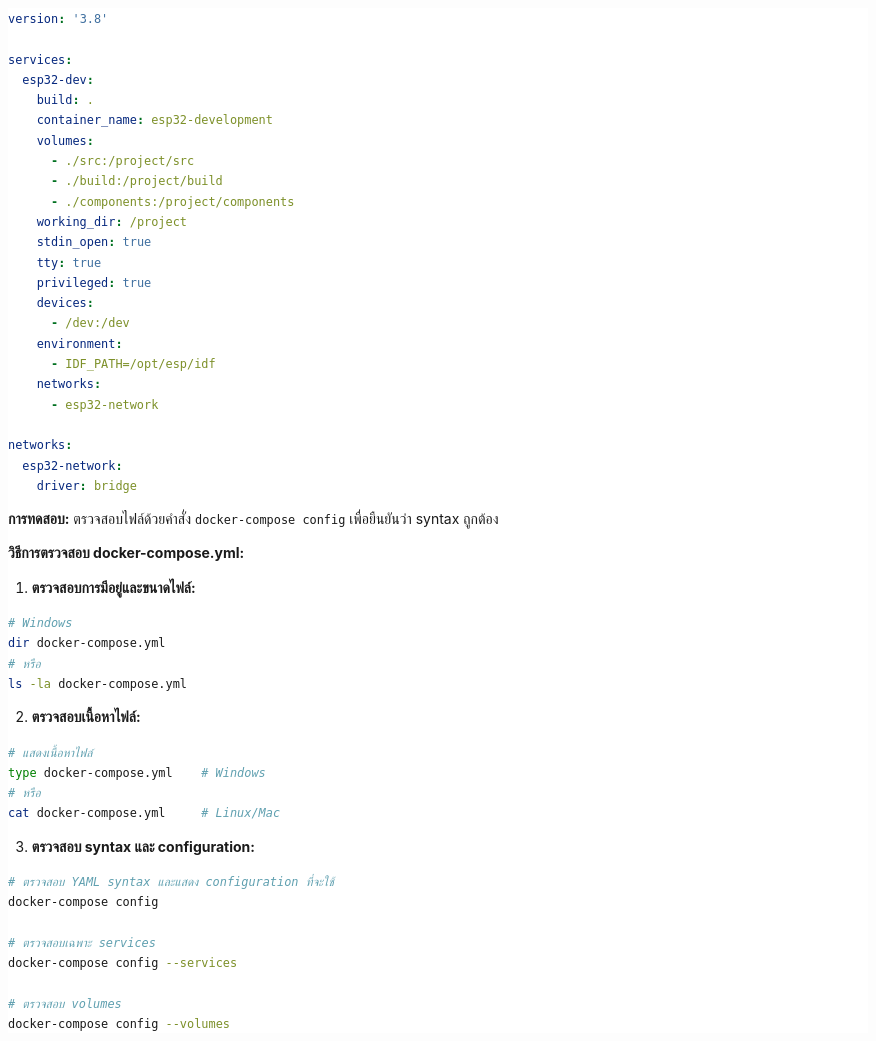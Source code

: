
 ```yaml
version: '3.8'

services:
  esp32-dev:
    build: .
    container_name: esp32-development
    volumes:
      - ./src:/project/src
      - ./build:/project/build
      - ./components:/project/components
    working_dir: /project
    stdin_open: true
    tty: true
    privileged: true
    devices:
      - /dev:/dev
    environment:
      - IDF_PATH=/opt/esp/idf
    networks:
      - esp32-network

networks:
  esp32-network:
    driver: bridge
```

**การทดสอบ:** ตรวจสอบไฟล์ด้วยคำสั่ง `docker-compose config` เพื่อยืนยันว่า syntax ถูกต้อง

**วิธีการตรวจสอบ docker-compose.yml:**

1. **ตรวจสอบการมีอยู่และขนาดไฟล์:**
```bash
# Windows
dir docker-compose.yml
# หรือ
ls -la docker-compose.yml
```

2. **ตรวจสอบเนื้อหาไฟล์:**
```bash
# แสดงเนื้อหาไฟล์
type docker-compose.yml    # Windows
# หรือ
cat docker-compose.yml     # Linux/Mac
```

3. **ตรวจสอบ syntax และ configuration:**
```bash
# ตรวจสอบ YAML syntax และแสดง configuration ที่จะใช้
docker-compose config

# ตรวจสอบเฉพาะ services
docker-compose config --services

# ตรวจสอบ volumes
docker-compose config --volumes
```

How to complete this task
Copy out the whole listing exactly, and don't carry over any pictures.

Response to this exercise
Source code

:
 ```yaml
version: '3.8'

services:
  esp32-dev:
    build: .
    container_name: esp32-development
    volumes:
      - ./src:/project/src
      - ./build:/project/build
      - ./components:/project/components
    working_dir: /project
    stdin_open: true
    tty: true
    privileged: true
    devices:
      - /dev:/dev
    environment:
      - IDF_PATH=/opt/esp/idf
    networks:
      - esp32-network

networks:
  esp32-network:
    driver: bridge
```

**การทดสอบ:** ตรวจสอบไฟล์ด้วยคำสั่ง `docker-compose config` เพื่อยืนยันว่า syntax ถูกต้อง

**วิธีการตรวจสอบ docker-compose.yml:**

1. **ตรวจสอบการมีอยู่และขนาดไฟล์:**
```bash
# Windows
dir docker-compose.yml
# หรือ
ls -la docker-compose.yml
```

2. **ตรวจสอบเนื้อหาไฟล์:**
```bash
# แสดงเนื้อหาไฟล์
type docker-compose.yml    # Windows
# หรือ
cat docker-compose.yml     # Linux/Mac
```

3. **ตรวจสอบ syntax และ configuration:**
```bash
# ตรวจสอบ YAML syntax และแสดง configuration ที่จะใช้
docker-compose config

# ตรวจสอบเฉพาะ services
docker-compose config --services

# ตรวจสอบ volumes
docker-compose config --volumes
```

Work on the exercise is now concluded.